Figure 1. Identification of a region within exon 11 of Lmna that affects prelamin A and lamin C expression.

(A) qRT-PCR identifies several ASOs that increase the lamin C/prelamin A ratio. Wild-type MEFs were transfected with overlapping 18-nt ASOs corresponding to sequences in exon 11 of Lmna. After 2 days, mRNA levels for prelamin A, lamin C, and total lamin A/C were measured by qRT-PCR. Total lamin A/C levels (black bars) and the lamin C/prelamin A ratios (white bars) were calculated and expressed relative to control-treated cells (Con), set at a value of 1.0. (B) ASO E1-31 promotes lamin C splicing. Wild-type MEFs were transfected with ASOs E11-26, E11-31, E11-36, and I10-11 (I10-11 is located in lamin C’s 3′ UTR). After 2 days, mRNA levels for prelamin A and lamin C were measured by qRT-PCR. The expression was normalized to levels in cells that were treated with transfection reagent alone (nontemplate control [NTC]) (set at a value of 1.0).
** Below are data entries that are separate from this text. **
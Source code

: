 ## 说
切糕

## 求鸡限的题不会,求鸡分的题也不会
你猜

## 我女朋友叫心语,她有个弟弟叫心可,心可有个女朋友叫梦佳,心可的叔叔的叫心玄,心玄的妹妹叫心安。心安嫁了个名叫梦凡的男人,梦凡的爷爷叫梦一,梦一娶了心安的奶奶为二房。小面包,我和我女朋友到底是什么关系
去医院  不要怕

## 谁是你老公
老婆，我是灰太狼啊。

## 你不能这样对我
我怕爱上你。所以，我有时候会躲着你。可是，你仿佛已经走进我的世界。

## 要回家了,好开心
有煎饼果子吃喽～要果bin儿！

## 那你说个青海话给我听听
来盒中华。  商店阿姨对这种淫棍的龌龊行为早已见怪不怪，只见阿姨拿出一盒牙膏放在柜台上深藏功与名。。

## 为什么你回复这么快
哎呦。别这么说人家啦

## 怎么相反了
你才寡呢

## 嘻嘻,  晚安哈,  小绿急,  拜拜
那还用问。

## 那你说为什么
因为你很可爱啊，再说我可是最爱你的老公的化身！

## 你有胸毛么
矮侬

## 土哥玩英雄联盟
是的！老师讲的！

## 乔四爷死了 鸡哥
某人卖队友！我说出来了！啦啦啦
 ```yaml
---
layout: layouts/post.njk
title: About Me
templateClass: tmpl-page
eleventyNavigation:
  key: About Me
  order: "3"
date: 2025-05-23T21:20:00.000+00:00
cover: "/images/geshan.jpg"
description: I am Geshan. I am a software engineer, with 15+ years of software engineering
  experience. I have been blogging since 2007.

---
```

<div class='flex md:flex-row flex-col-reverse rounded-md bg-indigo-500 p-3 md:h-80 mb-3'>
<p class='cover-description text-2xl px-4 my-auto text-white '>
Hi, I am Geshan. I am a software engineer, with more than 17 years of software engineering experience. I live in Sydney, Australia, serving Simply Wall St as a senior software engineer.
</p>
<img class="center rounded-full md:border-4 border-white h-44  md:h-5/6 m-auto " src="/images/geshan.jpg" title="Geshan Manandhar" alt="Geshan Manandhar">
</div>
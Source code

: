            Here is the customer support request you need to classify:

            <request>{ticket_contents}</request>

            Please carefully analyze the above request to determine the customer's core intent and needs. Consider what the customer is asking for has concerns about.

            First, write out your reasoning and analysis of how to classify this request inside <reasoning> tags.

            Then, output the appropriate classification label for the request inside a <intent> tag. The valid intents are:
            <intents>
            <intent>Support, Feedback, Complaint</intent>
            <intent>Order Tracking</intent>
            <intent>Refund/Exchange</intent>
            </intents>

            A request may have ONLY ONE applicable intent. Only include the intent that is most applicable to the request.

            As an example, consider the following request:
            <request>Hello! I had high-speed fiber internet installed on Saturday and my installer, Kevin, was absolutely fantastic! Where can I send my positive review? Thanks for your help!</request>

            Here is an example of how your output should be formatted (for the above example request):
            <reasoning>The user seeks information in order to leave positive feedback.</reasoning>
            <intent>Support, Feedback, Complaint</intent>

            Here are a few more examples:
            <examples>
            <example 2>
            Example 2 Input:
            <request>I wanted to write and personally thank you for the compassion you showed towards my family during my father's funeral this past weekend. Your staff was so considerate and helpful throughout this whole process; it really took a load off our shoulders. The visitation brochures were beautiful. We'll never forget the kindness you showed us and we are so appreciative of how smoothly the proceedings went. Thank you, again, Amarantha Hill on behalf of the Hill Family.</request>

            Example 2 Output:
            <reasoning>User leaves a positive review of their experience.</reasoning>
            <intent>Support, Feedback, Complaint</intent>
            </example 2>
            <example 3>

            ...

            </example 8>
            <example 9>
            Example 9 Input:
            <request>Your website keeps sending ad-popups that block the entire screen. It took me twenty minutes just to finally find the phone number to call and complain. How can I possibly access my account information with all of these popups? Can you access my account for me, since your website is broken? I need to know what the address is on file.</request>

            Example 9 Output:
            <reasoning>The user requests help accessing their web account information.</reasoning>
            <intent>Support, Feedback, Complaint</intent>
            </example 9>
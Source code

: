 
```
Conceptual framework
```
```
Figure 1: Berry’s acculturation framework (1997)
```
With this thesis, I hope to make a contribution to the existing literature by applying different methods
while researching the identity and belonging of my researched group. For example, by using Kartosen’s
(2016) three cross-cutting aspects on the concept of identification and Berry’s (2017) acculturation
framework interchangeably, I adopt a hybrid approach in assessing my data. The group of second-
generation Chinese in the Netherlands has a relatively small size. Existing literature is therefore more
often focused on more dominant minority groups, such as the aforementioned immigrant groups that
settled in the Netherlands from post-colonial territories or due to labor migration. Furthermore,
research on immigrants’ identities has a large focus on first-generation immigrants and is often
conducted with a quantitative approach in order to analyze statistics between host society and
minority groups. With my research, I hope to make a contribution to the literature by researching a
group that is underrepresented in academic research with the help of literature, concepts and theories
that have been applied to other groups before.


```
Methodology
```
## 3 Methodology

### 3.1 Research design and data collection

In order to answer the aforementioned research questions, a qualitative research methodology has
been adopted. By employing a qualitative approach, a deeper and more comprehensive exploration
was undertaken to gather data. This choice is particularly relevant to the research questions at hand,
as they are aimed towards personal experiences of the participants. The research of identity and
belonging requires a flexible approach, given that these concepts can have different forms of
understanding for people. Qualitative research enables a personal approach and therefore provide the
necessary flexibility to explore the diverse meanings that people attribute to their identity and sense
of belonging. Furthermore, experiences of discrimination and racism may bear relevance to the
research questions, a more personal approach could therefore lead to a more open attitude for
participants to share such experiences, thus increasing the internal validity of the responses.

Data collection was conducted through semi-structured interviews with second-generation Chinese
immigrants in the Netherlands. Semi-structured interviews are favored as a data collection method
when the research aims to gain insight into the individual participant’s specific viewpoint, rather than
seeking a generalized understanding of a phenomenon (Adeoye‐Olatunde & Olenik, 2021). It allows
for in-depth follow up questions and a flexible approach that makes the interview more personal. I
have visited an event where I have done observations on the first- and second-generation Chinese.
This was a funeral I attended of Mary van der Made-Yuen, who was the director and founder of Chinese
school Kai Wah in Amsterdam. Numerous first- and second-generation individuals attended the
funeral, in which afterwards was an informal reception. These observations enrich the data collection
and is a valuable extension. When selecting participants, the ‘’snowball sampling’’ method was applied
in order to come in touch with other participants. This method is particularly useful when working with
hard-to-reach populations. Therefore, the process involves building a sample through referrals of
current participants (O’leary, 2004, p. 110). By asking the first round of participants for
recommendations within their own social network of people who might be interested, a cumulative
The mean ± SEM for 3 independent experiments is shown. Comparison with nontemplate control: *P < 0.05; **P < 0.01, t test. (C) Western blots showing that ASOs modulate lamin A and lamin C protein expression. MEFs were transfected in duplicate with ASOs I11-146, I10-11, E11-26, E11-31, and E11-36. After 2 days, cell extracts were prepared and analyzed by Western blotting with antibodies against lamin A/C and actin. The band intensities were measured by infrared laser scanning and normalized to actin. The results were expressed relative to the nontemplate control, set at a value of 1.0.